In my books (2010, 2016/18, forthcoming), I show that the Vedic thought developed in a way any human thought develops: in the earliest texts, the fundamental assumptions about world and human beings are settled which are then elaborated by the successive generations in various ways. This means that one cannot understand the Brāhmaṇas without the knowledge of Ṛgveda and other Saṃhitās, and Āraṇyakas and Upaniṣads, without knowlegde of the Saṃhitās and the Brāhmaṇas, and moreover, the Epics without the knowledge of the Veda. I am aware that my knowledge of this huge corpus is not sufficient either, but I have read and analysed at least a part of it for the last 20 years.

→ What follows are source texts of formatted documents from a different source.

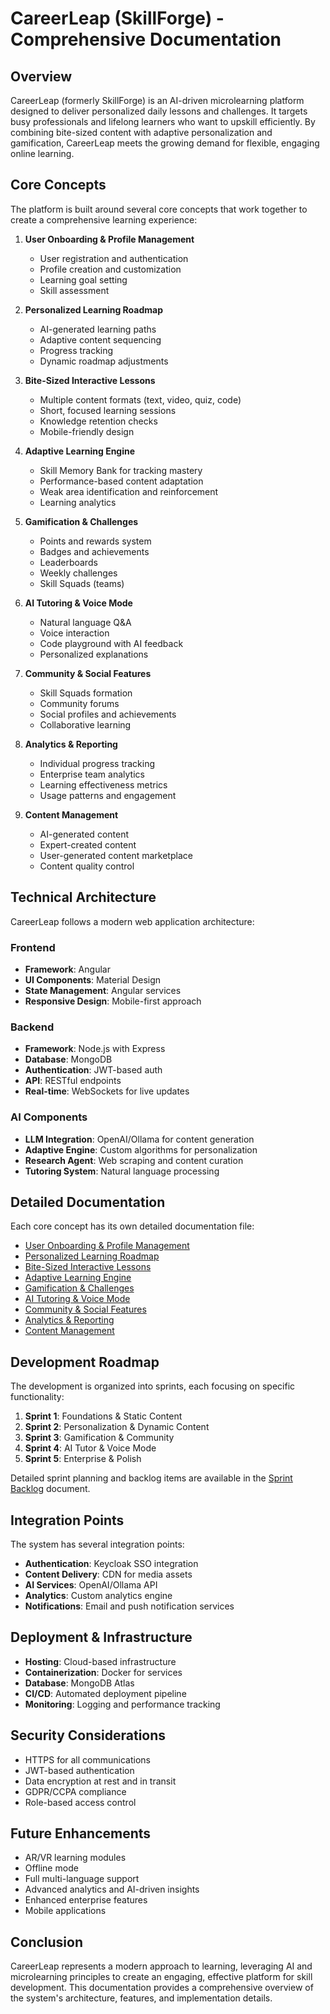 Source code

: # CareerLeap (SkillForge) - Comprehensive Documentation

## Overview

CareerLeap (formerly SkillForge) is an AI-driven microlearning platform designed to deliver personalized daily lessons and challenges. It targets busy professionals and lifelong learners who want to upskill efficiently. By combining bite-sized content with adaptive personalization and gamification, CareerLeap meets the growing demand for flexible, engaging online learning.

## Core Concepts

The platform is built around several core concepts that work together to create a comprehensive learning experience:

1. **User Onboarding & Profile Management**
   - User registration and authentication
   - Profile creation and customization
   - Learning goal setting
   - Skill assessment

2. **Personalized Learning Roadmap**
   - AI-generated learning paths
   - Adaptive content sequencing
   - Progress tracking
   - Dynamic roadmap adjustments

3. **Bite-Sized Interactive Lessons**
   - Multiple content formats (text, video, quiz, code)
   - Short, focused learning sessions
   - Knowledge retention checks
   - Mobile-friendly design

4. **Adaptive Learning Engine**
   - Skill Memory Bank for tracking mastery
   - Performance-based content adaptation
   - Weak area identification and reinforcement
   - Learning analytics

5. **Gamification & Challenges**
   - Points and rewards system
   - Badges and achievements
   - Leaderboards
   - Weekly challenges
   - Skill Squads (teams)

6. **AI Tutoring & Voice Mode**
   - Natural language Q&A
   - Voice interaction
   - Code playground with AI feedback
   - Personalized explanations

7. **Community & Social Features**
   - Skill Squads formation
   - Community forums
   - Social profiles and achievements
   - Collaborative learning

8. **Analytics & Reporting**
   - Individual progress tracking
   - Enterprise team analytics
   - Learning effectiveness metrics
   - Usage patterns and engagement

9. **Content Management**
   - AI-generated content
   - Expert-created content
   - User-generated content marketplace
   - Content quality control

## Technical Architecture

CareerLeap follows a modern web application architecture:

### Frontend
- **Framework**: Angular
- **UI Components**: Material Design
- **State Management**: Angular services
- **Responsive Design**: Mobile-first approach

### Backend
- **Framework**: Node.js with Express
- **Database**: MongoDB
- **Authentication**: JWT-based auth
- **API**: RESTful endpoints
- **Real-time**: WebSockets for live updates

### AI Components
- **LLM Integration**: OpenAI/Ollama for content generation
- **Adaptive Engine**: Custom algorithms for personalization
- **Research Agent**: Web scraping and content curation
- **Tutoring System**: Natural language processing

## Detailed Documentation

Each core concept has its own detailed documentation file:

- [User Onboarding & Profile Management](./features/onboarding.md)
- [Personalized Learning Roadmap](./features/roadmap.md)
- [Bite-Sized Interactive Lessons](./features/lessons.md)
- [Adaptive Learning Engine](./features/adaptive-engine.md)
- [Gamification & Challenges](./features/gamification.md)
- [AI Tutoring & Voice Mode](./features/ai-tutor.md)
- [Community & Social Features](./features/community.md)
- [Analytics & Reporting](./features/analytics.md)
- [Content Management](./features/content-management.md)

## Development Roadmap

The development is organized into sprints, each focusing on specific functionality:

1. **Sprint 1**: Foundations & Static Content
2. **Sprint 2**: Personalization & Dynamic Content
3. **Sprint 3**: Gamification & Community
4. **Sprint 4**: AI Tutor & Voice Mode
5. **Sprint 5**: Enterprise & Polish

Detailed sprint planning and backlog items are available in the [Sprint Backlog](./sprint-backlog.md) document.

## Integration Points

The system has several integration points:

- **Authentication**: Keycloak SSO integration
- **Content Delivery**: CDN for media assets
- **AI Services**: OpenAI/Ollama API
- **Analytics**: Custom analytics engine
- **Notifications**: Email and push notification services

## Deployment & Infrastructure

- **Hosting**: Cloud-based infrastructure
- **Containerization**: Docker for services
- **Database**: MongoDB Atlas
- **CI/CD**: Automated deployment pipeline
- **Monitoring**: Logging and performance tracking

## Security Considerations

- HTTPS for all communications
- JWT-based authentication
- Data encryption at rest and in transit
- GDPR/CCPA compliance
- Role-based access control

## Future Enhancements

- AR/VR learning modules
- Offline mode
- Full multi-language support
- Advanced analytics and AI-driven insights
- Enhanced enterprise features
- Mobile applications

## Conclusion

CareerLeap represents a modern approach to learning, leveraging AI and microlearning principles to create an engaging, effective platform for skill development. This documentation provides a comprehensive overview of the system's architecture, features, and implementation details. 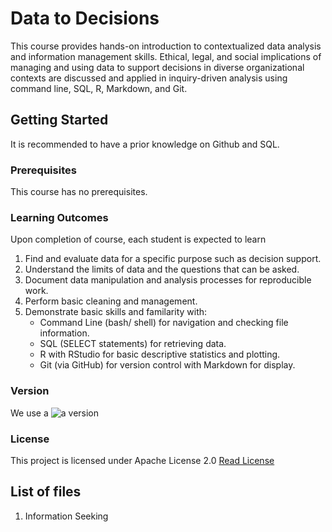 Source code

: # Data to Decisions
This course provides hands-on introduction to contextualized data analysis and information management skills. Ethical, legal, and social implications of managing and using data to support decisions in diverse organizational contexts are discussed and applied in inquiry-driven analysis using command line, SQL, R, Markdown, and Git.

## Getting Started

It is recommended to have a prior knowledge on Github and SQL.

### Prerequisites
This course has no prerequisites.

### Learning Outcomes

Upon completion of course, each student is expected to learn
1. Find and evaluate data for a specific purpose such as decision support.
2. Understand the limits of data and the questions that can be asked.
3. Document data manipulation and analysis processes for reproducible work.
4. Perform basic cleaning and management.
5. Demonstrate basic skills and familarity with:
    * Command Line (bash/ shell) for navigation and checking file information.
    * SQL (SELECT statements) for retrieving data.
    * R with RStudio for basic descriptive statistics and plotting.
    * Git (via GitHub) for version control with Markdown for display.

### Version
We use a ![a version](https://goo.gl/images/ul6Uf6)

### License 
This project is licensed under Apache License 2.0 [Read License](https://choosealicense.com/licenses/apache-2.0/#)

## List of files
1. Information Seeking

I will not be able to discuss all the quotations from the Upaniṣads Johannes analyses in his book (I have discussed them to some extent in Jurewicz 2016/18). I will focus on Yājñvalkya’s teachings presented in the BU 3-4. Johannes discusses BU 3.2.13, 4.4.3, 4.4.4-7, 4.4.22 to convince us that there is a novelty in Yājñvalkya’s thinking which is adopted by him under the influence of the Greater Magadha culture. I will show how the meaning of these fragments is different when we see them in context. Yājñvalkya refers and elaborates earlier Vedic thought and there is nothing in his argument that would make us to assume any external influence.